### Problem details
In the records that follow, the lines from the one containing "Benny charged forward" to the one containing "white and shaking.", inclusive, are to be given again exactly.
START Data shown
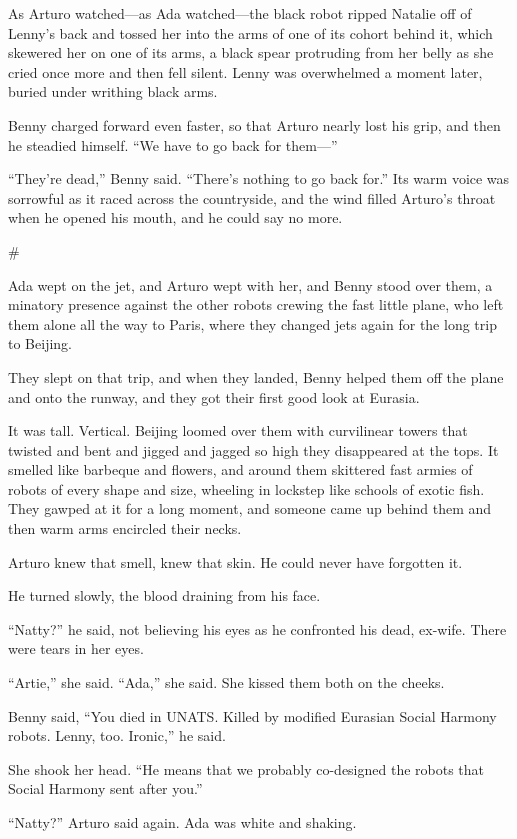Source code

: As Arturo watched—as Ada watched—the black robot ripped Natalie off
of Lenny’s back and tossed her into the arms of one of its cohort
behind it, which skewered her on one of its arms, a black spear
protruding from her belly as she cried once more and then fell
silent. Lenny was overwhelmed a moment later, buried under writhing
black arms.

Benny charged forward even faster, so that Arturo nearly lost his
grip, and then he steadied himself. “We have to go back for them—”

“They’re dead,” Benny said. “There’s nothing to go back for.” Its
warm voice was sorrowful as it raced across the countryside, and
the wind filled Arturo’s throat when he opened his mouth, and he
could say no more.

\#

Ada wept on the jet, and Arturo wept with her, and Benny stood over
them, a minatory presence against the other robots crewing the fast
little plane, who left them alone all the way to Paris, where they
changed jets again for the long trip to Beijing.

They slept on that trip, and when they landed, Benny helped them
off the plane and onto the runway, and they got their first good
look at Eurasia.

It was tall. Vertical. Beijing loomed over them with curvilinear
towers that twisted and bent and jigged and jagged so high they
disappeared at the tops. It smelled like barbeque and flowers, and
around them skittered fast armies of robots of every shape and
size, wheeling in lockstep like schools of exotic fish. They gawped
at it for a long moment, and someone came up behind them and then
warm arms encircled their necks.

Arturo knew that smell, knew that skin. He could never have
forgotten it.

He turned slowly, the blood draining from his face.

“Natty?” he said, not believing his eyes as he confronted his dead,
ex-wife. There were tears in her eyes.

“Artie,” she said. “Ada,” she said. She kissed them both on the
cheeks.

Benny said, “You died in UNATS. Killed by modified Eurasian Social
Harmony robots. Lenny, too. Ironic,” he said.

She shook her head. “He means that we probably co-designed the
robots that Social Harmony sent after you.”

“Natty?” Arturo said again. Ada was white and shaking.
END Data shown
START Data shown
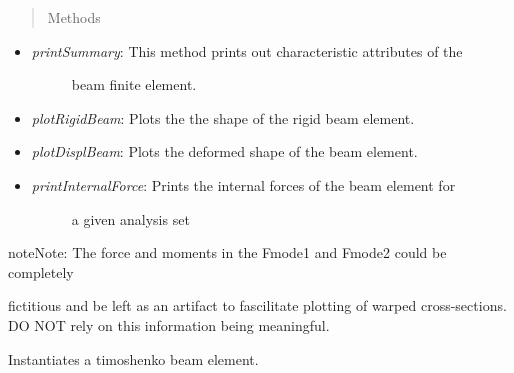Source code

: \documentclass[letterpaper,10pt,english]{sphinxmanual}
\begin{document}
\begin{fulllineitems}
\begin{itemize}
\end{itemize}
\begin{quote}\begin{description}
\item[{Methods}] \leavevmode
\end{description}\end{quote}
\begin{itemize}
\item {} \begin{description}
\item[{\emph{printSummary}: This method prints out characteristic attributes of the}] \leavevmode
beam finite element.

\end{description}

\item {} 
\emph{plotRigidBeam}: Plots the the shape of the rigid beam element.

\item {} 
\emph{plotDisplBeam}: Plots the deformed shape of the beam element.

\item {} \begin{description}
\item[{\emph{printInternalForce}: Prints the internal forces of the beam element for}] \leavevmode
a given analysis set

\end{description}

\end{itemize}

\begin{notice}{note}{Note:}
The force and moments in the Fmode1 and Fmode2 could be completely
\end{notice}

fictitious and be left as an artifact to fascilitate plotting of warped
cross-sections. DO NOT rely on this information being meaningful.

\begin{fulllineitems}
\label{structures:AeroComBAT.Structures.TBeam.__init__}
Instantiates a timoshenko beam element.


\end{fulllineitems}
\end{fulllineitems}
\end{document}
END Data shown
START Data shown
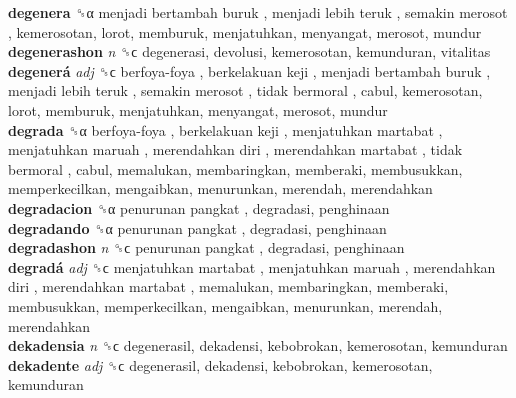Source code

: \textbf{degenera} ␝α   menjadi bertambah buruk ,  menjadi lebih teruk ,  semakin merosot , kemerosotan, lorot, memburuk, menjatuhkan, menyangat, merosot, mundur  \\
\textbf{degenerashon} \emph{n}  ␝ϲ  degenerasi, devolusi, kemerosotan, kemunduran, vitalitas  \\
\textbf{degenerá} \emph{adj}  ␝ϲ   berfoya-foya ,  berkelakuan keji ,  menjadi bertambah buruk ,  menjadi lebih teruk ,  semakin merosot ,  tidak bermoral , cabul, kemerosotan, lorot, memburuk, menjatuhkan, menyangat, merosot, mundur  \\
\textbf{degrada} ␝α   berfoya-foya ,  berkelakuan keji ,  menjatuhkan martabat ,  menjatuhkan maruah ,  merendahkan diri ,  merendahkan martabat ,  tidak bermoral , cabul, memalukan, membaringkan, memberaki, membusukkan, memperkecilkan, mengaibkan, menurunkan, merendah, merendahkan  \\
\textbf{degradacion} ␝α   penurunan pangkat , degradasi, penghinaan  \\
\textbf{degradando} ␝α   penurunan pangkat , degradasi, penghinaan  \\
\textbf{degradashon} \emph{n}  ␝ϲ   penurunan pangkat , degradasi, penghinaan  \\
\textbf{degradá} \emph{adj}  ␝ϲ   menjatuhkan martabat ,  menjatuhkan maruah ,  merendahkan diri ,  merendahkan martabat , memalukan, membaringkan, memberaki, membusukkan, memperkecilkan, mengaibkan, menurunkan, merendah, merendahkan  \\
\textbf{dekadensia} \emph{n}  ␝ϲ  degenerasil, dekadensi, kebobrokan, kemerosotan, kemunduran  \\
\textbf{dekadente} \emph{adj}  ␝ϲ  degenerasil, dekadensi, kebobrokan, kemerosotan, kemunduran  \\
END Data shown
### Exercise response
Benny charged forward even faster, so that Arturo nearly lost his
grip, and then he steadied himself. “We have to go back for them—”

“They’re dead,” Benny said. “There’s nothing to go back for.” Its
warm voice was sorrowful as it raced across the countryside, and
the wind filled Arturo’s throat when he opened his mouth, and he
could say no more.

\#

Ada wept on the jet, and Arturo wept with her, and Benny stood over
them, a minatory presence against the other robots crewing the fast
little plane, who left them alone all the way to Paris, where they
changed jets again for the long trip to Beijing.

They slept on that trip, and when they landed, Benny helped them
off the plane and onto the runway, and they got their first good
look at Eurasia.

It was tall. Vertical. Beijing loomed over them with curvilinear
towers that twisted and bent and jigged and jagged so high they
disappeared at the tops. It smelled like barbeque and flowers, and
around them skittered fast armies of robots of every shape and
size, wheeling in lockstep like schools of exotic fish. They gawped
at it for a long moment, and someone came up behind them and then
warm arms encircled their necks.

Arturo knew that smell, knew that skin. He could never have
forgotten it.

He turned slowly, the blood draining from his face.

“Natty?” he said, not believing his eyes as he confronted his dead,
ex-wife. There were tears in her eyes.

“Artie,” she said. “Ada,” she said. She kissed them both on the
cheeks.

Benny said, “You died in UNATS. Killed by modified Eurasian Social
Harmony robots. Lenny, too. Ironic,” he said.

She shook her head. “He means that we probably co-designed the
robots that Social Harmony sent after you.”

“Natty?” Arturo said again. Ada was white and shaking.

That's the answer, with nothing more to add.